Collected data
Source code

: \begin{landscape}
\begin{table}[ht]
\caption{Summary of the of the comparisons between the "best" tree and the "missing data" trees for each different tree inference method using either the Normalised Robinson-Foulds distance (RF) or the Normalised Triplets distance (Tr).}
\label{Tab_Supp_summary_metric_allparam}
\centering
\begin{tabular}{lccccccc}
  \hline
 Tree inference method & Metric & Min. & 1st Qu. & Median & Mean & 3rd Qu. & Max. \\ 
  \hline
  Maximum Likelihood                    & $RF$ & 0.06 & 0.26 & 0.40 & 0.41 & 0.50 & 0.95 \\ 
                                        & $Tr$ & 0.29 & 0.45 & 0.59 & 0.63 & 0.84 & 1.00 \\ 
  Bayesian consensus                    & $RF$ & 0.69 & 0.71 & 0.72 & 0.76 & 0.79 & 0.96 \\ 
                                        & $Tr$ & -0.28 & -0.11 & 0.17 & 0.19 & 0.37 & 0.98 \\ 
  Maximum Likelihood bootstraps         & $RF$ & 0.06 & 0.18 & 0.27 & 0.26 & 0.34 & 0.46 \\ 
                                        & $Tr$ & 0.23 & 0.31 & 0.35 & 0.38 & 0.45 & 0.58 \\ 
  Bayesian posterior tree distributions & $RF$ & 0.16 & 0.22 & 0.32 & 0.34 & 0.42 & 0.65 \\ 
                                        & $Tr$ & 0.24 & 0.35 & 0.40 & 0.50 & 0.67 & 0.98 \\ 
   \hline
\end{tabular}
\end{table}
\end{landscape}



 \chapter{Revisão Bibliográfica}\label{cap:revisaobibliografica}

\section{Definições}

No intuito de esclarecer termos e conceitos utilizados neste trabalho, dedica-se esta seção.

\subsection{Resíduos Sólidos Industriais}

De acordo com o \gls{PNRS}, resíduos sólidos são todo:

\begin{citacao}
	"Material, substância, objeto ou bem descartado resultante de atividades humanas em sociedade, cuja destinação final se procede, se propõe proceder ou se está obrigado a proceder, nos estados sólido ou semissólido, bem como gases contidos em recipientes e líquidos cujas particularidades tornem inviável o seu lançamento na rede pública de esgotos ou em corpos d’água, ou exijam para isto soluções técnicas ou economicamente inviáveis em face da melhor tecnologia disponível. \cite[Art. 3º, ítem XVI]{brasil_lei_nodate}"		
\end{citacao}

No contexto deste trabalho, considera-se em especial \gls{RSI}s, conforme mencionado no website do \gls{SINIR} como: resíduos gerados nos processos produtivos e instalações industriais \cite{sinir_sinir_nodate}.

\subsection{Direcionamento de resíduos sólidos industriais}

ACTION ITEM
Where a line of the data holds the word "como", copy that line.

ANSWER SPACE
	"Material, substância, objeto ou bem descartado resultante de atividades humanas em sociedade, cuja destinação final se procede, se propõe proceder ou se está obrigado a proceder, nos estados sólido ou semissólido, bem como gases contidos em recipientes e líquidos cujas particularidades tornem inviável o seu lançamento na rede pública de esgotos ou em corpos d’água, ou exijam para isto soluções técnicas ou economicamente inviáveis em face da melhor tecnologia disponível. \cite[Art. 3º, ítem XVI]{brasil_lei_nodate}"		
No contexto deste trabalho, considera-se em especial \gls{RSI}s, conforme mencionado no website do \gls{SINIR} como: resíduos gerados nos processos produtivos e instalações industriais \cite{sinir_sinir_nodate}.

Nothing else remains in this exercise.